* _Stored data entries_
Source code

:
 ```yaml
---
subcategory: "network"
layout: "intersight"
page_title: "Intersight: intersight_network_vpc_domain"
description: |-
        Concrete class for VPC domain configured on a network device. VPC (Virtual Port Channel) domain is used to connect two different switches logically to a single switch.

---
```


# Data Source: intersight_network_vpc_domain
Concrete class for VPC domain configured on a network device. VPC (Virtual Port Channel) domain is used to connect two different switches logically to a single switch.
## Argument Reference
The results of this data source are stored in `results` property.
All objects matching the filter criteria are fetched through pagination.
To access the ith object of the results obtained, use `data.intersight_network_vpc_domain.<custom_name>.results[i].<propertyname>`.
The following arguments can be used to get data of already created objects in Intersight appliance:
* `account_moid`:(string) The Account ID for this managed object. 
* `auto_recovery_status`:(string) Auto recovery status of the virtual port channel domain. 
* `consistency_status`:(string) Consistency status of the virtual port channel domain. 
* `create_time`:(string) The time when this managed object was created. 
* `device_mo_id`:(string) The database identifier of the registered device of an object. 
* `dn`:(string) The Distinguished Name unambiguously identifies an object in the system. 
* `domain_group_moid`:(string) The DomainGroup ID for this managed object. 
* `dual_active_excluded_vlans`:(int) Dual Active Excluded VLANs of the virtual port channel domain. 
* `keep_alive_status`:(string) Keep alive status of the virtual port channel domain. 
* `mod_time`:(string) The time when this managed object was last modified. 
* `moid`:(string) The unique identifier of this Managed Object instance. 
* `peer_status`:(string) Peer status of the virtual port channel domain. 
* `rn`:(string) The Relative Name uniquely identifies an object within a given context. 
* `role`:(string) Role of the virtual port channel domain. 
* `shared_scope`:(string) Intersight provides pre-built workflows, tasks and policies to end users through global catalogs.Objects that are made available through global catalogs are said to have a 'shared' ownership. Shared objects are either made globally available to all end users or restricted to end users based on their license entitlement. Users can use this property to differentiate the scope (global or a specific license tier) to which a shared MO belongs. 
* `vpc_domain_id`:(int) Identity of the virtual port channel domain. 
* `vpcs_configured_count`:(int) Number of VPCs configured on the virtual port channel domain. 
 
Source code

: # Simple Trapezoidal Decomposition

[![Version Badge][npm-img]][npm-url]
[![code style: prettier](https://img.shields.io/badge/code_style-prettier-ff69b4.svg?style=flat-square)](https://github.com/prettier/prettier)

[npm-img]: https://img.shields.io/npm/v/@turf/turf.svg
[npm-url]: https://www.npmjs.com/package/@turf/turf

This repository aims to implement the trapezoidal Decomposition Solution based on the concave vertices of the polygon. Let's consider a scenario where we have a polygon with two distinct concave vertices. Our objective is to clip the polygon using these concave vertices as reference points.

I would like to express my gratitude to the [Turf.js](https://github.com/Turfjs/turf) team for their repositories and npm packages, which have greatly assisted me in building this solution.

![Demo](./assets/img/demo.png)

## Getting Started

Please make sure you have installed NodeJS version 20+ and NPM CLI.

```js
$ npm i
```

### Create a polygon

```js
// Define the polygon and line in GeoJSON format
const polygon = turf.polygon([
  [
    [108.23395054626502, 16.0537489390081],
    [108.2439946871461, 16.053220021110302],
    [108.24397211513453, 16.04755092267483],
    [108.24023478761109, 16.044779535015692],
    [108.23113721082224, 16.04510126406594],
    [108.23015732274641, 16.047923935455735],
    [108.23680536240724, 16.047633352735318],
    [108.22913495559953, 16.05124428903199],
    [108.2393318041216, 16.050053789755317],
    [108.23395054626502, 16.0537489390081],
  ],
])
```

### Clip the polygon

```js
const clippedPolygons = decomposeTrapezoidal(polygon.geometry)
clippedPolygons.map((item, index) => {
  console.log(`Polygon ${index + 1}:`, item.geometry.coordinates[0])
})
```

* _About this task_
Search term "item": return each line of the data that contains it.

* _Output for this task_
clippedPolygons.map((item, index) => {
  console.log(`Polygon ${index + 1}:`, item.geometry.coordinates[0])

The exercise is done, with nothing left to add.